Barthes is especially insightful about aesthetics: "The art of seeing the forms detach themselves from causes and goals and constitute an adequate system of values, what could be more contrary to politics?" (169). His following ideas are bizarre and luscious. His main dislike of politics is its form which is the "discredit of all repetition: another one! what a bore!" (170).

The section on future books may be the longest in Roland Barthes by Roland Barthes. Clearly, Barthes got a lot of satisfaction just thinking about writing. I feel that most theoreticians think about their work the same as Fourier: "Heralds of the perfect Book, which he will publish later." (174)

Glad to see that Barthes has some familiarity with the work of Kierkegaard and seems to share some common ground with him. This may be my favorite part of the book: "My head is confused (let us imagine a language in which the set of grammatical categories would sometimes force the subject to speak in the aspect of an old woman)" (176).

But the penultimate section is the best, on maxims: "The maxim is a sort of sentence-name, and to name is to pacify. Moreover, this too is a maxim: it attenuates my fear of seeking extravagance by writing maxims" (179).

Roland Barthes by Roland Barthes was a really tough book. I honestly can say I didn't get a lot out of it theory-wise (I don't feel as though I understand the ideas of Roland Barthes much better) but insofar as the book was meant to be autobiography, it was very successful. As with Camera Lucida, I feel like I understand Barthes as a person much better.

Nicholas Greco said...

You're right in terms of theory, I think. Barthes' theory is insanely deep, buried within his autobiography. In a way, he is being purposefully obtuse, while giving us glimpses of who he really is.

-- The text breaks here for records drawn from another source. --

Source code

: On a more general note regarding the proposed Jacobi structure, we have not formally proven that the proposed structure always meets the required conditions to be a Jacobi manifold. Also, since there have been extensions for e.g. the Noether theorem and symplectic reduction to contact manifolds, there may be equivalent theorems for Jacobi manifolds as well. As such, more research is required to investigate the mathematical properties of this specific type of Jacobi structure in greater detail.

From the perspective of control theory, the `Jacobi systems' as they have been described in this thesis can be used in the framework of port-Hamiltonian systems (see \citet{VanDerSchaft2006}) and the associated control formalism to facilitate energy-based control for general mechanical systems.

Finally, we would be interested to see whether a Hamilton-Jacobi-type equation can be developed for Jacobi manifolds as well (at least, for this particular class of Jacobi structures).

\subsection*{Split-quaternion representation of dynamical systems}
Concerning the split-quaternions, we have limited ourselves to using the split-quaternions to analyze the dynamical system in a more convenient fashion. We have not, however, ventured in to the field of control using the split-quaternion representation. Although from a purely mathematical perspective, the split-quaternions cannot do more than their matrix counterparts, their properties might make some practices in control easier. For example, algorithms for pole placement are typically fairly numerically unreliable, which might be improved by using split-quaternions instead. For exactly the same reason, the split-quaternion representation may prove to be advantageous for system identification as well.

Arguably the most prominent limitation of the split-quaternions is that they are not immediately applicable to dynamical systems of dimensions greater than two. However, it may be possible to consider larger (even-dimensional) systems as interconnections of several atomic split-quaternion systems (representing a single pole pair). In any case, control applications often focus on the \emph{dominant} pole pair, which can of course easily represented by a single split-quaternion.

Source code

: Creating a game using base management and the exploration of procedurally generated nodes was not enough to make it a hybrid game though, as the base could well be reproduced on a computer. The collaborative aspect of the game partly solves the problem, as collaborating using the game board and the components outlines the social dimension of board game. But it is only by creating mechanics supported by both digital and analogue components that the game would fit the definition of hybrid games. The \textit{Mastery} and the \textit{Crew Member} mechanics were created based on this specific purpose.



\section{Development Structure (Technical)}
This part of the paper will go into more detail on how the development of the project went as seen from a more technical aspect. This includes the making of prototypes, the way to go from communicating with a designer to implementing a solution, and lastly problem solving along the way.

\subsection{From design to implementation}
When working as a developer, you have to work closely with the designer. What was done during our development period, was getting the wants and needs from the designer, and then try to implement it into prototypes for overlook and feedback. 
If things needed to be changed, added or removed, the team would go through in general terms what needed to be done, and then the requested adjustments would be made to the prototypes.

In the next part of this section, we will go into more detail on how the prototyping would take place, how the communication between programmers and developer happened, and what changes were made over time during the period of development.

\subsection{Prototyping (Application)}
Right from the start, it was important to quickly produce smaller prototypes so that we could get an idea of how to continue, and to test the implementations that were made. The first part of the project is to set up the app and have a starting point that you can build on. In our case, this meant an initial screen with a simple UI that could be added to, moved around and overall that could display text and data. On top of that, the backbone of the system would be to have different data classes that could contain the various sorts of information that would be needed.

I suppose that Barthes is a kind of enigma. He may not have been cultivating his enigma in the same way as a certain celebrity (who has a last name that starts with M), but perhaps his insecurity or quest for privacy made him present himself as such.

And perhaps that's why I like his work so much. He is mine-able. His work is rich with reward once one digs into it; it easily generates ideas.

So, if this work didn't reveal theory easily, that's fine. I agree that this is a tough book (I had a lot of trouble with parts as I went through). And I agree that we get to understand more of Barthes as a human being. That is fascinating, I think.

I hope it was a useful and enjoyable exercise nonetheless, if challenging. I look forward to seeing how you will integrate it into your final paper.

By the way, thanks for your comments throughout. I know you had to do it, but I'm glad you did.